The Logbook tool in the festival's mobile app leverages beacons to create playlists for attendees of the music industry event, which features hundreds of musicians.
By Mary Catherine O'Connor

Le Bodic explains that Greencopper updated the Logbook so that when a user entered a venue, his or her phone would receive a ping from the beacons. Based on this signal, Logbook would keep a record of the venue's name, as well as the date and time, and would continue logging this data for the entire duration of that person's attendance at that venue. As it logged this data, the app would generate a list of the bands playing in that venue during the attendee's visit. Then, through integration with Spotify, the guest could later access a playlist containing the two most popular tracks of each band that he or she heard while moving through the showcase events.

It may seem odd that attendees would have trouble recalling which bands they've seen, says Ramona Kappmeyer, Reeperbahn Festival's head of communications, but "bookers might attend each band for 10 minutes." With Logbook automatically generating a playlist, she says, individuals could move from one venue to the next very quickly without worrying about stopping to take notes or jot down the names of the bands as they see them.

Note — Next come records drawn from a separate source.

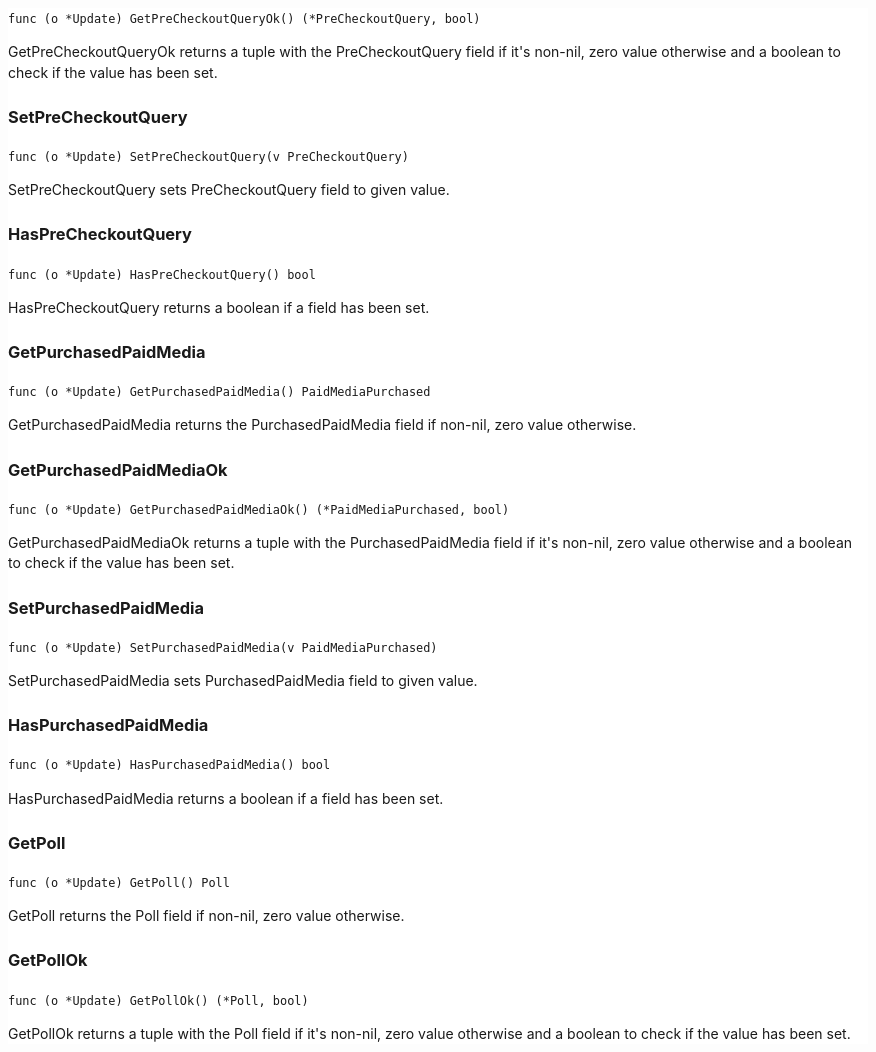 `func (o *Update) GetPreCheckoutQueryOk() (*PreCheckoutQuery, bool)`

GetPreCheckoutQueryOk returns a tuple with the PreCheckoutQuery field if it's non-nil, zero value otherwise
and a boolean to check if the value has been set.

### SetPreCheckoutQuery

`func (o *Update) SetPreCheckoutQuery(v PreCheckoutQuery)`

SetPreCheckoutQuery sets PreCheckoutQuery field to given value.

### HasPreCheckoutQuery

`func (o *Update) HasPreCheckoutQuery() bool`

HasPreCheckoutQuery returns a boolean if a field has been set.

### GetPurchasedPaidMedia

`func (o *Update) GetPurchasedPaidMedia() PaidMediaPurchased`

GetPurchasedPaidMedia returns the PurchasedPaidMedia field if non-nil, zero value otherwise.

### GetPurchasedPaidMediaOk

`func (o *Update) GetPurchasedPaidMediaOk() (*PaidMediaPurchased, bool)`

GetPurchasedPaidMediaOk returns a tuple with the PurchasedPaidMedia field if it's non-nil, zero value otherwise
and a boolean to check if the value has been set.

### SetPurchasedPaidMedia

`func (o *Update) SetPurchasedPaidMedia(v PaidMediaPurchased)`

SetPurchasedPaidMedia sets PurchasedPaidMedia field to given value.

### HasPurchasedPaidMedia

`func (o *Update) HasPurchasedPaidMedia() bool`

HasPurchasedPaidMedia returns a boolean if a field has been set.

### GetPoll

`func (o *Update) GetPoll() Poll`

GetPoll returns the Poll field if non-nil, zero value otherwise.

### GetPollOk

`func (o *Update) GetPollOk() (*Poll, bool)`

GetPollOk returns a tuple with the Poll field if it's non-nil, zero value otherwise
and a boolean to check if the value has been set.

Based on statistics that Greencopper shared, the beacon-based feature seemed to be well received. During the 2015 event, 62 percent of all festival attendees used the Reeperbahn app, up from 54 percent in 2014. What's more, guests listened to 30.7 tracks through the Spotify integration last year—about twice as many tracks as they listened to in 2014.

But deploying the technology had its hurdles, Le Bodic says, which he attributes to concerns that Germans tend to have about preserving personal privacy. "We had some cases where venue owners did not want us to install beacons, just based on their concerns [regarding the privacy of attendees]," he states. "In some instances, it took us more time to explain to them how it would work, and to convince them that we were not collecting data on attendees, than it took to actually install the beacons."

Le Bodic and Kappmeyer say they also had to keep reminding users, through the Logbook app and via messaging at the festival, to turn on their phones' Bluetooth radios, to enable the playlist function to work. "In Germany, in general, it's not that common to have [your phone's] BLE radio switched on all the time," Kappmeyer explains.